Tanah. Merupakan salah satu aset yang diincar oleh kebanyakan orang. Setidaknya untuk masa depan keluarga dan keturunannya. Termasuk rumah atau bangunan lainnya.
"Aku ketipu, yu..".
Sebuah pesan ku terima. Dari sahabat karibku semasa kuliah tahun 2000 hingga 2004. Hingga sekarang kami masih tetap berkomunikasi melalui aplikasi whatsapp dan terkadang juga melalui telepon.
"Aku membeli sebuah tanah melalui suamiku.. Tetapi ternyata tanah itu menjadi sengketa..".
Ah, aku pusing juga membaca pesan dari temanku itu. Pusing karena tak bisa memberi masukan apapun, karena aku tak paham dengan pembelian tanah. Apalagi ternyata tanah sengketa.

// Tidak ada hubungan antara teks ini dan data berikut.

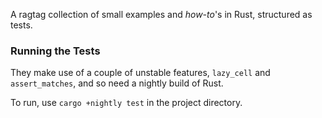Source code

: A ragtag collection of small examples and _how-to_'s in Rust,
structured as tests.

### Running the Tests

They make use of a couple of unstable features, `lazy_cell` and
`assert_matches`, and so need a nightly build of Rust.

To run, use `cargo +nightly test` in the project directory.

Apalagi temanku itu. Tentunya pusing tujuh keliling. Uang yang tak sedikit. Uang dari kakak laki-lakinya.Â
***
"Suamiku melihat iklan di facebook, yu.. Terus komunikasi dengan nomer handphone yang tertera.. Modal percaya saja..".
Begitu cerita sahabatku itu selanjutnya ketika ku tanyakan membeli tanah itu dari siapa. Aku yakin sahabatku itu sangat marah dengan keadaan ini. Siapa yang mau tertipu dengan urusan tanah atau rumah? Tak ada tentunya.
Cerita itu sudah beberapa bulan kemarin. Setiap ada perkembangan dari kasusnya itu dia selalu bercerita. Bertemu dengan penjual yang menipu. Bertemu dengan notaris yang membantu penjual itu. Dan seterusnya.
Hingga beberapa bulan terakhir sahabatku itu mengabari bahwa maju ke pengadilan untuk menuntaskan kasusnya itu. Tentunya sangat melelahkan tenaga, pikiran dan uang juga. Bolak balik mengurus ini itu.